===== Data supplied =====
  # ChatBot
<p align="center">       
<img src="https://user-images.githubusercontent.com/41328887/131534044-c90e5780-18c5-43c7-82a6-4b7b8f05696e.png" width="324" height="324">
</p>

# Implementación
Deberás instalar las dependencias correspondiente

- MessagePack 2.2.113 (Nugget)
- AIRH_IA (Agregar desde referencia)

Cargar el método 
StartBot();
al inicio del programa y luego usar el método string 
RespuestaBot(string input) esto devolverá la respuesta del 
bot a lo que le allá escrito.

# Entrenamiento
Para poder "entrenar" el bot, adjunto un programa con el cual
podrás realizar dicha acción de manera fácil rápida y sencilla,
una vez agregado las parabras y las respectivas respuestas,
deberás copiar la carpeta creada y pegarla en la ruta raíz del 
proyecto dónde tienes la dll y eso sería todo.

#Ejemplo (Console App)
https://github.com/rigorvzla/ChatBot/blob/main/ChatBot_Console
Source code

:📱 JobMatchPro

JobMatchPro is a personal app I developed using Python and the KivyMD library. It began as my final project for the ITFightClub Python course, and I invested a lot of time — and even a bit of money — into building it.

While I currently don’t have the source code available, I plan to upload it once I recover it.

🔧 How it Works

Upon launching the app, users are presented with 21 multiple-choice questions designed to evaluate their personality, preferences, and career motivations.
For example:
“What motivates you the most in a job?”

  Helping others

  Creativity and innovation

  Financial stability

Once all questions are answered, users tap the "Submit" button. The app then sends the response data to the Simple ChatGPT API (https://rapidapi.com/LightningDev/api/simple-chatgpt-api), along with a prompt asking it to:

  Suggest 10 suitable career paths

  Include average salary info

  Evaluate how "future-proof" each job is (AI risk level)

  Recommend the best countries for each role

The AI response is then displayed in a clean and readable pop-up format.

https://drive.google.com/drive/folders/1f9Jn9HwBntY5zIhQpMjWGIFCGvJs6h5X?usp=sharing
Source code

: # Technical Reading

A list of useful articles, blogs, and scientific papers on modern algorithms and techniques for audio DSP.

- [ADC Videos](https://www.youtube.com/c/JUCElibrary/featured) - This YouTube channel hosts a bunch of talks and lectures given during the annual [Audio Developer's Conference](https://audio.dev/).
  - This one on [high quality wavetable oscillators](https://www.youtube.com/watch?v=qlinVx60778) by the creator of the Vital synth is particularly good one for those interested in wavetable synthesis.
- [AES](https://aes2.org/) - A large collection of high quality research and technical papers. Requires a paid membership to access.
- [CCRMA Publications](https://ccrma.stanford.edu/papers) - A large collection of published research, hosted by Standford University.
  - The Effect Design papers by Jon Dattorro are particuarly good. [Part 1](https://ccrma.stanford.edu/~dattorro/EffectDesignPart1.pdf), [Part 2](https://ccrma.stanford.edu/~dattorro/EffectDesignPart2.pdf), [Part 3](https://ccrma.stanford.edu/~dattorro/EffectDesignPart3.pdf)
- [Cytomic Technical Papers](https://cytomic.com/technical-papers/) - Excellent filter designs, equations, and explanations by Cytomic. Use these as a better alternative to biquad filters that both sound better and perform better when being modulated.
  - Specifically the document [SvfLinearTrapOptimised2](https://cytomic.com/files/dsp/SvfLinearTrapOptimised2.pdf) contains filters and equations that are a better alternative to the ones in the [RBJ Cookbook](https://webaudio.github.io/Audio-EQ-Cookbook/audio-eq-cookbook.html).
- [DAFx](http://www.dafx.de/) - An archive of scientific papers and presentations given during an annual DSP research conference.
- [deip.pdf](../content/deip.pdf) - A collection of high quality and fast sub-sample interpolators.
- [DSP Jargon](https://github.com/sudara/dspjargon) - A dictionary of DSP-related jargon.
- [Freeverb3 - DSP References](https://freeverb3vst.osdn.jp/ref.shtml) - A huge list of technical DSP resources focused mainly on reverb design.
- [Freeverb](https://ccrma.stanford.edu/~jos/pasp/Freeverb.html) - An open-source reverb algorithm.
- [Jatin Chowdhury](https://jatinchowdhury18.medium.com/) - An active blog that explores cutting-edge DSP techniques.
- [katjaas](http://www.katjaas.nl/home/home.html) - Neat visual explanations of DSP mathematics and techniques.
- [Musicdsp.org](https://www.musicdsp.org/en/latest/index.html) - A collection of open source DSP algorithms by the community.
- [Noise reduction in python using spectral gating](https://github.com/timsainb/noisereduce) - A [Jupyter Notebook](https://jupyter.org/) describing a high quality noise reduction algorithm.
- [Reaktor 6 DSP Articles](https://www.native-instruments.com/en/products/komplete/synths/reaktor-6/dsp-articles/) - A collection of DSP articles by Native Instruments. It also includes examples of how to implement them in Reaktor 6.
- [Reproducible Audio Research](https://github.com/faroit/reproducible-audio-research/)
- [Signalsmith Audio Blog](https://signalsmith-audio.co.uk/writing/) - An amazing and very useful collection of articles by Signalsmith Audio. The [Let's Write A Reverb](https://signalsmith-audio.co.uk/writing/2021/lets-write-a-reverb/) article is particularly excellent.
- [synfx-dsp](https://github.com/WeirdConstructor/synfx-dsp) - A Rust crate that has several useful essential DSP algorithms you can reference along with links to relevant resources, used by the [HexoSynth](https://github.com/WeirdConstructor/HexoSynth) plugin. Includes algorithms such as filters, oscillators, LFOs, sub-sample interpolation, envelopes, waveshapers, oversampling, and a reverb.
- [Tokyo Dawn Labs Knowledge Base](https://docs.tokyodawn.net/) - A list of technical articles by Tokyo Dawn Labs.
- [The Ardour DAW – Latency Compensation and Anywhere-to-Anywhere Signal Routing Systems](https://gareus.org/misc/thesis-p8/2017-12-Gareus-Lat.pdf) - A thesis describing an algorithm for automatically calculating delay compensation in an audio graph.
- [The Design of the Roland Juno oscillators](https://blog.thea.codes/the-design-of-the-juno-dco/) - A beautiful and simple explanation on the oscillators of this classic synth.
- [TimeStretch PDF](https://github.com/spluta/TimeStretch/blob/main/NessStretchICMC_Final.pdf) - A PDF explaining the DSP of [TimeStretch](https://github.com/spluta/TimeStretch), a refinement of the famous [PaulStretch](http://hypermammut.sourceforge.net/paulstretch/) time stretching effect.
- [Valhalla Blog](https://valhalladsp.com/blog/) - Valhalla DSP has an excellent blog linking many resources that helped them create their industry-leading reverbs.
=====
▶ Prompt: Write out, from the lines above, only those from the line with "Recommend the best countries for each role" to the line with "- [Freeverb3 - DSP", exactly as given, including the first and the last.

▶ Output for this task:
  Recommend the best countries for each role

The AI response is then displayed in a clean and readable pop-up format.

https://drive.google.com/drive/folders/1f9Jn9HwBntY5zIhQpMjWGIFCGvJs6h5X?usp=sharing
Source code

: # Technical Reading

A list of useful articles, blogs, and scientific papers on modern algorithms and techniques for audio DSP.

- [ADC Videos](https://www.youtube.com/c/JUCElibrary/featured) - This YouTube channel hosts a bunch of talks and lectures given during the annual [Audio Developer's Conference](https://audio.dev/).
  - This one on [high quality wavetable oscillators](https://www.youtube.com/watch?v=qlinVx60778) by the creator of the Vital synth is particularly good one for those interested in wavetable synthesis.
- [AES](https://aes2.org/) - A large collection of high quality research and technical papers. Requires a paid membership to access.
- [CCRMA Publications](https://ccrma.stanford.edu/papers) - A large collection of published research, hosted by Standford University.
  - The Effect Design papers by Jon Dattorro are particuarly good. [Part 1](https://ccrma.stanford.edu/~dattorro/EffectDesignPart1.pdf), [Part 2](https://ccrma.stanford.edu/~dattorro/EffectDesignPart2.pdf), [Part 3](https://ccrma.stanford.edu/~dattorro/EffectDesignPart3.pdf)
- [Cytomic Technical Papers](https://cytomic.com/technical-papers/) - Excellent filter designs, equations, and explanations by Cytomic. Use these as a better alternative to biquad filters that both sound better and perform better when being modulated.
  - Specifically the document [SvfLinearTrapOptimised2](https://cytomic.com/files/dsp/SvfLinearTrapOptimised2.pdf) contains filters and equations that are a better alternative to the ones in the [RBJ Cookbook](https://webaudio.github.io/Audio-EQ-Cookbook/audio-eq-cookbook.html).
- [DAFx](http://www.dafx.de/) - An archive of scientific papers and presentations given during an annual DSP research conference.
- [deip.pdf](../content/deip.pdf) - A collection of high quality and fast sub-sample interpolators.
- [DSP Jargon](https://github.com/sudara/dspjargon) - A dictionary of DSP-related jargon.
- [Freeverb3 - DSP References](https://freeverb3vst.osdn.jp/ref.shtml) - A huge list of technical DSP resources focused mainly on reverb design.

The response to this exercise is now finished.